TASK STATEMENT:
Where the line with "complement library introduction" appears below, start writing out lines exactly, and finish with the line with "11. Noviembre", which is included; write out nothing else.

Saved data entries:
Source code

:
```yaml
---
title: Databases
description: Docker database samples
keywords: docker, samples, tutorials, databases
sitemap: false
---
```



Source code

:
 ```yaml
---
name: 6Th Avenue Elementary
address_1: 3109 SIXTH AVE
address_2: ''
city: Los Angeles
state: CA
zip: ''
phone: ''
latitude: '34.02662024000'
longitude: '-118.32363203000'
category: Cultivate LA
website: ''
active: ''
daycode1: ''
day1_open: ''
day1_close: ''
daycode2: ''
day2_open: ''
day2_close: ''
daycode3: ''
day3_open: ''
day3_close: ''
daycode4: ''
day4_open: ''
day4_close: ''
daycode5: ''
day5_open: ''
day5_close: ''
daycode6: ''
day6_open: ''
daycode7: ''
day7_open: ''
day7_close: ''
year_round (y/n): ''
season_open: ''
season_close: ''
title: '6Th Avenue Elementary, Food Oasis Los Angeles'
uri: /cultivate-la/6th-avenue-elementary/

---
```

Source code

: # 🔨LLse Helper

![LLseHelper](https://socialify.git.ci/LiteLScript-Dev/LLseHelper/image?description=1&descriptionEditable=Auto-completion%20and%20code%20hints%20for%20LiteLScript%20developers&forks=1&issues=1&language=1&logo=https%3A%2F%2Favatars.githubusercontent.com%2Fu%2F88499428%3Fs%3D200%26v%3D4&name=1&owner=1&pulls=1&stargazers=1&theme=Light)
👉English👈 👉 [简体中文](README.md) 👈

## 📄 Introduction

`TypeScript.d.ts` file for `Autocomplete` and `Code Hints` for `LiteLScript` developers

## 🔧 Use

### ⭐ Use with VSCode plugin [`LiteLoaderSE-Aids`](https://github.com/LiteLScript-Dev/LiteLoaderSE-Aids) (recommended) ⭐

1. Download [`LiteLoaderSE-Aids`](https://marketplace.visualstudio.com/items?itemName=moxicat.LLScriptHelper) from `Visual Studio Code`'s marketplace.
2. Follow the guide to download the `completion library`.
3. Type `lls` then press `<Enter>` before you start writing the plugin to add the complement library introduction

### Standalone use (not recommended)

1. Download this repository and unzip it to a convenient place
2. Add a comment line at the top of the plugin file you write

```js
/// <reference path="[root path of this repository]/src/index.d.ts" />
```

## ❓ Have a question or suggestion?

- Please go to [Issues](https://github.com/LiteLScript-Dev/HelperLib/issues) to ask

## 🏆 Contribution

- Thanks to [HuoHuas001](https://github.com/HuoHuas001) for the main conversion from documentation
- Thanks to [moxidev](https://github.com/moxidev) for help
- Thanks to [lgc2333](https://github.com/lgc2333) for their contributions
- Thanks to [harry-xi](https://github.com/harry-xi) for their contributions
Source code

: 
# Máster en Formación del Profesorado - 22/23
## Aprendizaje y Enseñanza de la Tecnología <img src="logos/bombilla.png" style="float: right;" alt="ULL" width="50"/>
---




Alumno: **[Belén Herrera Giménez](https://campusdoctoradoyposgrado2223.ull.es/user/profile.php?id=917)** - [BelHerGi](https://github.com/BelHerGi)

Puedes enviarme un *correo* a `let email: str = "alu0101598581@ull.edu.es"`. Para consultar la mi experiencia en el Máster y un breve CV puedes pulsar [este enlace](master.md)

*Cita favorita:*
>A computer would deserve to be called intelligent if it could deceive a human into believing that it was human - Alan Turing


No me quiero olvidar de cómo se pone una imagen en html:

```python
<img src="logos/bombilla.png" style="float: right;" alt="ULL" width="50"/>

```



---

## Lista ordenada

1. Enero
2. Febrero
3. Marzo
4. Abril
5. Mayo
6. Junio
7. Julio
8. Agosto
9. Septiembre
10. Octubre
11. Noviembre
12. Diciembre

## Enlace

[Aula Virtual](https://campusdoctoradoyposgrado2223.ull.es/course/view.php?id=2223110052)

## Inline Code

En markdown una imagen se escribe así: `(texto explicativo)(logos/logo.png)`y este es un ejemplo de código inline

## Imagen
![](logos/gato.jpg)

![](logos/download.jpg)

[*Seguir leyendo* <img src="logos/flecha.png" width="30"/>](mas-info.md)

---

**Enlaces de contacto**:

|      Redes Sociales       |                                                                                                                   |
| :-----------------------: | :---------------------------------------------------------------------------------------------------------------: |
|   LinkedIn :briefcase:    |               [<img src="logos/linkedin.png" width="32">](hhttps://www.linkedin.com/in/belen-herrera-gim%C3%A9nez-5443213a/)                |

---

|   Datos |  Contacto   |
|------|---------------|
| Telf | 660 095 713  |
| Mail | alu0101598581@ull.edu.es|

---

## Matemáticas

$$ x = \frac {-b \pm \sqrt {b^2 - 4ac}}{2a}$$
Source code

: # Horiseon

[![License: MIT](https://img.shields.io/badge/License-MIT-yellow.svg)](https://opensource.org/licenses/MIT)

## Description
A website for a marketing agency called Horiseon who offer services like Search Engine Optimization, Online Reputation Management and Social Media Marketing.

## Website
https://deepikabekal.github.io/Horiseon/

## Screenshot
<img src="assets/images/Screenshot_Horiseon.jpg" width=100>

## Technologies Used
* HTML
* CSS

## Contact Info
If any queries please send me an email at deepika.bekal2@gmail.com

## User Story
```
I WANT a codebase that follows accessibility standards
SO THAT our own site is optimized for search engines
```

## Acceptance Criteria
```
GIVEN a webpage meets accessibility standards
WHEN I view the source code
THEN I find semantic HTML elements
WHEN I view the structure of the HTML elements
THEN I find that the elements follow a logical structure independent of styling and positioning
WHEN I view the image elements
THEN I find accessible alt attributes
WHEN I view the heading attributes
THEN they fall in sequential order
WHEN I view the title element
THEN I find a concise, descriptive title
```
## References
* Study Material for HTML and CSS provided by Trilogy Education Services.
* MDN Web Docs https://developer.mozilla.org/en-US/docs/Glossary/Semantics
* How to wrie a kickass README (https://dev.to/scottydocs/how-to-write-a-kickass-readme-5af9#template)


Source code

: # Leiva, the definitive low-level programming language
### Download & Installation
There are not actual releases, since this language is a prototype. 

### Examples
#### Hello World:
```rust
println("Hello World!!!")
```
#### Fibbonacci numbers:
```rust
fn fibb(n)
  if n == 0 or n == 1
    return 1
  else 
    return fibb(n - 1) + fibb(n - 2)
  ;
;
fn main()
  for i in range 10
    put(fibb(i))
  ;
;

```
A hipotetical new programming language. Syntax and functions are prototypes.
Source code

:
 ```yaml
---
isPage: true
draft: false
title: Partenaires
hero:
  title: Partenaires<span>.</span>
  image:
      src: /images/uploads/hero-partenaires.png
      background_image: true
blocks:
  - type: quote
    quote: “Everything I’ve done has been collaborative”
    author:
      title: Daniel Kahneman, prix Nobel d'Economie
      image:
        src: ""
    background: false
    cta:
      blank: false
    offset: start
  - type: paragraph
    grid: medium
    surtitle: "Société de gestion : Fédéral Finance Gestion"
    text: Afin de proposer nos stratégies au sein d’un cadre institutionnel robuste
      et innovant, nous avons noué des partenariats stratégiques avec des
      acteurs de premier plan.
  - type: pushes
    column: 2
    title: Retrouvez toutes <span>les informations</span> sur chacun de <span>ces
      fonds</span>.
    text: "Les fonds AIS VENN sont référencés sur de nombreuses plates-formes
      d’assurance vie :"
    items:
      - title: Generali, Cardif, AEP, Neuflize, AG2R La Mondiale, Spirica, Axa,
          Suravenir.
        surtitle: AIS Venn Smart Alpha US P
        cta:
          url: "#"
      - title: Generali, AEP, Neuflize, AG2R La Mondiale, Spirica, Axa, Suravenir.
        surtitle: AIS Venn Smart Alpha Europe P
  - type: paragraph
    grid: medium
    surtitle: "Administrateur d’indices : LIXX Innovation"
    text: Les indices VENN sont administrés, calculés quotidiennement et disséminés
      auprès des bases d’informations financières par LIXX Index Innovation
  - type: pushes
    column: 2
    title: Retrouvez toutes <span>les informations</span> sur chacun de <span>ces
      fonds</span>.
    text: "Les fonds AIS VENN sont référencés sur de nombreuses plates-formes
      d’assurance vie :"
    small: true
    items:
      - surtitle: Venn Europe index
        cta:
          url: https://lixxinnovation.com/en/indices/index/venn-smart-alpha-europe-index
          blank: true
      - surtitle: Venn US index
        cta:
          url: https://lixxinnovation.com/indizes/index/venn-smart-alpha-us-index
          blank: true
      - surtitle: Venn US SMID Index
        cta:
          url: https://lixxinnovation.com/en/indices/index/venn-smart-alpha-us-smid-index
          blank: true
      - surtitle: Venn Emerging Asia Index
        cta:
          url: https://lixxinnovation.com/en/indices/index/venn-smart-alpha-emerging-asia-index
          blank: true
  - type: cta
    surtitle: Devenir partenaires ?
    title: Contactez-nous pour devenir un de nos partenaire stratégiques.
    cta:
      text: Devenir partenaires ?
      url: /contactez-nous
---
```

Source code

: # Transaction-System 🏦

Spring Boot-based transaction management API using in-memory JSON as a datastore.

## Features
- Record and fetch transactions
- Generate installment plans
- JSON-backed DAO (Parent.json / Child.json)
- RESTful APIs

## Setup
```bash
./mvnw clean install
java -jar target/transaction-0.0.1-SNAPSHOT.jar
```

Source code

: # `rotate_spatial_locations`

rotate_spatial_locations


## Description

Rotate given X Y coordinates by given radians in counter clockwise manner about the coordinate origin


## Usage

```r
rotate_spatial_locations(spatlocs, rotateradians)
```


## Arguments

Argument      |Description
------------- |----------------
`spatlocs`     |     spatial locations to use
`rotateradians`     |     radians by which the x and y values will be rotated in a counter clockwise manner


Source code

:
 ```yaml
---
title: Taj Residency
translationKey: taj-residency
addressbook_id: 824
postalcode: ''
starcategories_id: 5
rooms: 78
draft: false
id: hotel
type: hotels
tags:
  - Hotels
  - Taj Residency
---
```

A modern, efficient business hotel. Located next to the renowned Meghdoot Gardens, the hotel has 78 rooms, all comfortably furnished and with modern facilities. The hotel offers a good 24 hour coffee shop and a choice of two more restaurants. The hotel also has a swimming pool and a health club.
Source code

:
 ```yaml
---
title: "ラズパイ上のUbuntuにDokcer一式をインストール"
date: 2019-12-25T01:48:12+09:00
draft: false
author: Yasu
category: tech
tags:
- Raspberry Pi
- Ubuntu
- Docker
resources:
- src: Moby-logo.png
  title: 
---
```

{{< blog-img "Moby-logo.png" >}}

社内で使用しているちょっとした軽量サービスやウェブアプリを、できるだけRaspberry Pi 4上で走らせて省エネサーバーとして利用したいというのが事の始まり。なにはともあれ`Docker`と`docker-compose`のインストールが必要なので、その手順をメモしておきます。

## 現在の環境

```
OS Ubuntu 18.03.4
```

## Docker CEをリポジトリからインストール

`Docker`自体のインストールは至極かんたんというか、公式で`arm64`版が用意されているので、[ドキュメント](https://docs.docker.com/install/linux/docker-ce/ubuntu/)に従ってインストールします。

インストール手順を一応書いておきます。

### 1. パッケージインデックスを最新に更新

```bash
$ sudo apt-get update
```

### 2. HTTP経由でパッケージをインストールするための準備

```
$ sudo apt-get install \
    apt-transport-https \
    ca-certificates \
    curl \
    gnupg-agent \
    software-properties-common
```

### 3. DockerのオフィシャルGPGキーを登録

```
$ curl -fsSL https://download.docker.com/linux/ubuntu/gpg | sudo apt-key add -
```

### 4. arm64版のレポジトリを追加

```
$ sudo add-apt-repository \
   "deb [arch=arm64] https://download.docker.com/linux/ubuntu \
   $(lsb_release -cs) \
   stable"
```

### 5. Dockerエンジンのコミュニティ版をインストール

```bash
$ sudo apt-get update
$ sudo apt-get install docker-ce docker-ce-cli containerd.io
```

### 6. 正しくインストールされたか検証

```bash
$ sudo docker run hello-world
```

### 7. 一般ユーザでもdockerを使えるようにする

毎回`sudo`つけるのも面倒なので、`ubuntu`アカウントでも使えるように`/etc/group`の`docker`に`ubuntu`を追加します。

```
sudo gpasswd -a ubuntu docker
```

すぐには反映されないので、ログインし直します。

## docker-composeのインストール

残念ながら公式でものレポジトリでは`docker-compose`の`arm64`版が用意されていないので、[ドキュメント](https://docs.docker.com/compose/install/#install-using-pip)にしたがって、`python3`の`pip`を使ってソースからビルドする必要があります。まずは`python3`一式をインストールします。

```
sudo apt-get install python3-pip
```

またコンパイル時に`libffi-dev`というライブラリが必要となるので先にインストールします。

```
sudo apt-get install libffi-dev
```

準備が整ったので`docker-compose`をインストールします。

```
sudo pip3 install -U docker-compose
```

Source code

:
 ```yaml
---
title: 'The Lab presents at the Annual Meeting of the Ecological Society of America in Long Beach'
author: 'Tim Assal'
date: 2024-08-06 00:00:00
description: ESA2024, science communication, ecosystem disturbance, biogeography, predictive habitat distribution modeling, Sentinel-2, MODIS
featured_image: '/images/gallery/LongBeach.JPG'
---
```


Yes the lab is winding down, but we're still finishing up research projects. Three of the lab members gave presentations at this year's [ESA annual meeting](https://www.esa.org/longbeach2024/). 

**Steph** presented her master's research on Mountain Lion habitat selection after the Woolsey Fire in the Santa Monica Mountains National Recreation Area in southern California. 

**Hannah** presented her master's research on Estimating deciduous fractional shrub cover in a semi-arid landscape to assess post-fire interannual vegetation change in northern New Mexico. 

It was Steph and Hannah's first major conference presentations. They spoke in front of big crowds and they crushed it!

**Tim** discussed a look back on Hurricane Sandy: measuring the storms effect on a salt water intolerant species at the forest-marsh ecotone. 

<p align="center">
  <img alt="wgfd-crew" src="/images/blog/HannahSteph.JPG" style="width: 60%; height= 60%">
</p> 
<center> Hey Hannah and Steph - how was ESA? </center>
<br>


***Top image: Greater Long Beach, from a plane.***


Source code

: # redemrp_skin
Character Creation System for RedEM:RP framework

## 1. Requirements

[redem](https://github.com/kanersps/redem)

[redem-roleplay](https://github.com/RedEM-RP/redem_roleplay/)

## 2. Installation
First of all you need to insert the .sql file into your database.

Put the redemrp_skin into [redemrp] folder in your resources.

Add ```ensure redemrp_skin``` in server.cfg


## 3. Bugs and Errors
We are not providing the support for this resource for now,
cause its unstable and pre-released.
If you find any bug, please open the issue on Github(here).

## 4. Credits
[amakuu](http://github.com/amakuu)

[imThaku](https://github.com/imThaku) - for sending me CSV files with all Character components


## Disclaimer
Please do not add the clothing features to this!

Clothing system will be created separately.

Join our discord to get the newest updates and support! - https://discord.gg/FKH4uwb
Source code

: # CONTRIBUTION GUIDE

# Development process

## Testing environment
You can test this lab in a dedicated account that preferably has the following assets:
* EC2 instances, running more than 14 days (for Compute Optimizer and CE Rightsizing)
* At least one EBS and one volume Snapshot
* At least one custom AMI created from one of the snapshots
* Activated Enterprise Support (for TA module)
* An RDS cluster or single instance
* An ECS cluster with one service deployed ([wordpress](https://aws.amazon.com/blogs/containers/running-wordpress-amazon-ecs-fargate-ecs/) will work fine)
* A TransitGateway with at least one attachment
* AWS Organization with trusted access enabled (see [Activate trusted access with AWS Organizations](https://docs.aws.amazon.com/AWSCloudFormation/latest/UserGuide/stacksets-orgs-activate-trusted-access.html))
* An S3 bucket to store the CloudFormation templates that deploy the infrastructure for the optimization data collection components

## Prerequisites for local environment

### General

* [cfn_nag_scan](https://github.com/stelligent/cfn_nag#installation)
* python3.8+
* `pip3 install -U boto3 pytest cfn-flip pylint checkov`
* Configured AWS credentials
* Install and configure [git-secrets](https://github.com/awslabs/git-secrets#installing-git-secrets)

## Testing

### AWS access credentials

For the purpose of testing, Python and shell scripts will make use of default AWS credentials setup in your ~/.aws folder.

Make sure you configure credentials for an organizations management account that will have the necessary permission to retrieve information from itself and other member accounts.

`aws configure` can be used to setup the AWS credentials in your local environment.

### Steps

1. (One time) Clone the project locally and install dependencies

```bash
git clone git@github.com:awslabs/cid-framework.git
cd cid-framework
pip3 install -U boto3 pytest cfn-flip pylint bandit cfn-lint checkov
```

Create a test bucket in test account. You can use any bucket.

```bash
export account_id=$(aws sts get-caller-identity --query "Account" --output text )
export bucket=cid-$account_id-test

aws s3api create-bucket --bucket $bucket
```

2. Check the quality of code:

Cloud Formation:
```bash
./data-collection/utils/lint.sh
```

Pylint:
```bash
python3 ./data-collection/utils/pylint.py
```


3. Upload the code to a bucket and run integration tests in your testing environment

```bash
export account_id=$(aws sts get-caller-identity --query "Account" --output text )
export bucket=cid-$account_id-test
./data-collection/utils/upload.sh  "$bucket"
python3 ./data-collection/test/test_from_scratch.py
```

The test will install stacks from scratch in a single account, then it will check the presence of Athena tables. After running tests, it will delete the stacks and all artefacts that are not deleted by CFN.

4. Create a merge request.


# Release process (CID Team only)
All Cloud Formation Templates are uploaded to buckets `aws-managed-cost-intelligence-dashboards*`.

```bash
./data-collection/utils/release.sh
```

ANSWER TO THIS EXERCISE:
3. Type `lls` then press `<Enter>` before you start writing the plugin to add the complement library introduction

### Standalone use (not recommended)

1. Download this repository and unzip it to a convenient place
2. Add a comment line at the top of the plugin file you write

```js
/// <reference path="[root path of this repository]/src/index.d.ts" />
```

## ❓ Have a question or suggestion?

- Please go to [Issues](https://github.com/LiteLScript-Dev/HelperLib/issues) to ask

## 🏆 Contribution

- Thanks to [HuoHuas001](https://github.com/HuoHuas001) for the main conversion from documentation
- Thanks to [moxidev](https://github.com/moxidev) for help
- Thanks to [lgc2333](https://github.com/lgc2333) for their contributions
- Thanks to [harry-xi](https://github.com/harry-xi) for their contributions
Source code

: 
# Máster en Formación del Profesorado - 22/23
## Aprendizaje y Enseñanza de la Tecnología <img src="logos/bombilla.png" style="float: right;" alt="ULL" width="50"/>
---




Alumno: **[Belén Herrera Giménez](https://campusdoctoradoyposgrado2223.ull.es/user/profile.php?id=917)** - [BelHerGi](https://github.com/BelHerGi)

Puedes enviarme un *correo* a `let email: str = "alu0101598581@ull.edu.es"`. Para consultar la mi experiencia en el Máster y un breve CV puedes pulsar [este enlace](master.md)

*Cita favorita:*
>A computer would deserve to be called intelligent if it could deceive a human into believing that it was human - Alan Turing


No me quiero olvidar de cómo se pone una imagen en html:

```python
<img src="logos/bombilla.png" style="float: right;" alt="ULL" width="50"/>

```



---

## Lista ordenada

1. Enero
2. Febrero
3. Marzo
4. Abril
5. Mayo
6. Junio
7. Julio
8. Agosto
9. Septiembre
10. Octubre
11. Noviembre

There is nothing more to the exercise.